* The data:
* * * * * * * * *

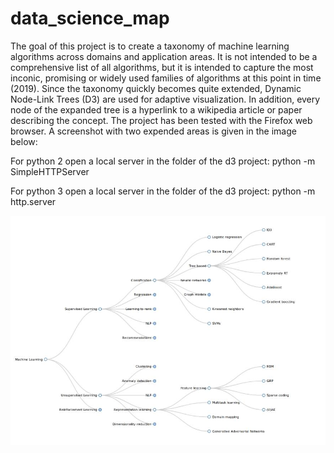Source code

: # data_science_map

The goal of this project is to create a taxonomy of machine learning algorithms across domains and application areas. It is not intended to be a comprehensive list of all algorithms,
but it is intended to capture the most inconic, promising or widely used families of algorithms at this point in time (2019). Since the taxonomy quickly becomes quite extended, Dynamic 
Node-Link Trees (D3) are used for adaptive visualization. In addition, every node of the expanded tree is a hyperlink to a wikipedia article or paper describing the concept.
The project has been tested with the Firefox web browser. A screenshot with two expended areas is given in the image below:

For python 2 open a local server in the folder of the d3 project: 
python -m SimpleHTTPServer

For python 3 open a local server in the folder of the d3 project: 
python -m http.server 

![relative path 1](/ML-taxonomy-screenshot.jpeg?raw=true "ML-taxonomy-screenshot.jpeg")
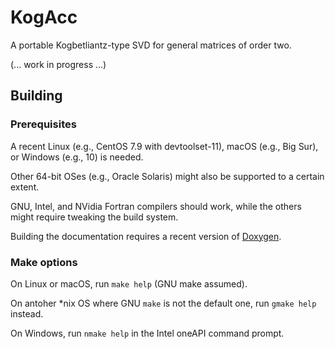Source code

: # KogAcc
A portable Kogbetliantz-type SVD for general matrices of order two.

(... work in progress ...)

## Building

### Prerequisites

A recent Linux (e.g., CentOS 7.9 with devtoolset-11), macOS (e.g., Big Sur), or Windows (e.g., 10) is needed.

Other 64-bit OSes (e.g., Oracle Solaris) might also be supported to a certain extent.

GNU, Intel, and NVidia Fortran compilers should work, while the others might require tweaking the build system.

Building the documentation requires a recent version of [Doxygen](https://doxygen.nl).

### Make options

On Linux or macOS, run ``make help`` (GNU make assumed).

On antoher \*nix OS where GNU `make` is not the default one, run ``gmake help`` instead.

On Windows, run ``nmake help`` in the Intel oneAPI command prompt.
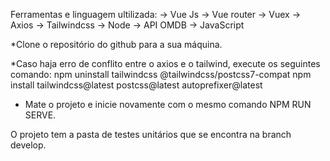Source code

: Ferramentas e linguagem ultilizada:
-> Vue Js
-> Vue router
-> Vuex
-> Axios
-> Tailwindcss
-> Node
-> API OMDB
-> JavaScript

*Clone o repositório do github para a sua máquina.


*Caso haja erro de conflito entre o axios e o tailwind, execute os seguintes comando:
    npm uninstall tailwindcss @tailwindcss/postcss7-compat
    npm install tailwindcss@latest postcss@latest autoprefixer@latest
    

* Mate o projeto e inicie novamente com o mesmo comando NPM RUN SERVE.

O projeto tem a pasta de testes unitários que se encontra na branch develop.
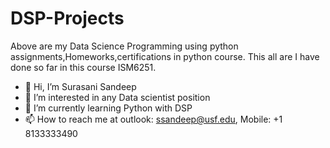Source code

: # DSP-Projects
Above are my Data Science Programming using python assignments,Homeworks,certifications in python course. This all are I have done so far in this course ISM6251.
- 👋 Hi, I’m Surasani Sandeep
- 👀 I’m interested in any Data scientist position
- 🌱 I’m currently learning Python with DSP
- 📫 How to reach me at  outlook: ssandeep@usf.edu, Mobile: +1 8133333490


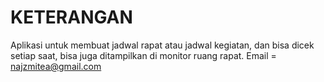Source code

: # KETERANGAN
Aplikasi untuk membuat jadwal rapat atau jadwal kegiatan, dan bisa dicek setiap saat, bisa juga ditampilkan di monitor ruang rapat.
Email = najzmitea@gmail.com

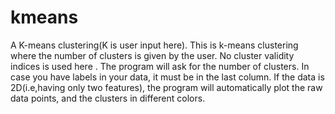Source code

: # kmeans
A K-means clustering(K is user input here).
This is k-means clustering where the number of clusters is given by the user.
No cluster validity indices is used here . The program will ask for the number of clusters. 
In case you have labels in your data, it must be in the last column. 
If the data is 2D(i.e,having only two features), the program will automatically plot the raw data points, and the clusters in different colors.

* * * * * * * * *

* Your objective:
Repeat the data above exactly, images excluded.

* Response area:
Source code

: # data_science_map

The goal of this project is to create a taxonomy of machine learning algorithms across domains and application areas. It is not intended to be a comprehensive list of all algorithms,
but it is intended to capture the most inconic, promising or widely used families of algorithms at this point in time (2019). Since the taxonomy quickly becomes quite extended, Dynamic 
Node-Link Trees (D3) are used for adaptive visualization. In addition, every node of the expanded tree is a hyperlink to a wikipedia article or paper describing the concept.
The project has been tested with the Firefox web browser. A screenshot with two expended areas is given in the image below:

For python 2 open a local server in the folder of the d3 project: 
python -m SimpleHTTPServer

For python 3 open a local server in the folder of the d3 project: 
python -m http.server 

![relative path 1](/ML-taxonomy-screenshot.jpeg?raw=true "ML-taxonomy-screenshot.jpeg")
Source code

: # KogAcc
A portable Kogbetliantz-type SVD for general matrices of order two.

(... work in progress ...)

## Building

### Prerequisites

A recent Linux (e.g., CentOS 7.9 with devtoolset-11), macOS (e.g., Big Sur), or Windows (e.g., 10) is needed.

Other 64-bit OSes (e.g., Oracle Solaris) might also be supported to a certain extent.

GNU, Intel, and NVidia Fortran compilers should work, while the others might require tweaking the build system.

Building the documentation requires a recent version of [Doxygen](https://doxygen.nl).

### Make options

On Linux or macOS, run ``make help`` (GNU make assumed).

On antoher \*nix OS where GNU `make` is not the default one, run ``gmake help`` instead.

On Windows, run ``nmake help`` in the Intel oneAPI command prompt.
Source code

: Ferramentas e linguagem ultilizada:
-> Vue Js
-> Vue router
-> Vuex
-> Axios
-> Tailwindcss
-> Node
-> API OMDB
-> JavaScript

*Clone o repositório do github para a sua máquina.


*Caso haja erro de conflito entre o axios e o tailwind, execute os seguintes comando:
    npm uninstall tailwindcss @tailwindcss/postcss7-compat
    npm install tailwindcss@latest postcss@latest autoprefixer@latest
    

* Mate o projeto e inicie novamente com o mesmo comando NPM RUN SERVE.

O projeto tem a pasta de testes unitários que se encontra na branch develop.
Source code

: # DSP-Projects
Above are my Data Science Programming using python assignments,Homeworks,certifications in python course. This all are I have done so far in this course ISM6251.
- 👋 Hi, I’m Surasani Sandeep
- 👀 I’m interested in any Data scientist position
- 🌱 I’m currently learning Python with DSP
- 📫 How to reach me at  outlook: ssandeep@usf.edu, Mobile: +1 8133333490


Source code

: # KETERANGAN
Aplikasi untuk membuat jadwal rapat atau jadwal kegiatan, dan bisa dicek setiap saat, bisa juga ditampilkan di monitor ruang rapat.
Email = najzmitea@gmail.com

Source code

: # kmeans
A K-means clustering(K is user input here).
This is k-means clustering where the number of clusters is given by the user.
No cluster validity indices is used here . The program will ask for the number of clusters. 
In case you have labels in your data, it must be in the last column. 
If the data is 2D(i.e,having only two features), the program will automatically plot the raw data points, and the clusters in different colors.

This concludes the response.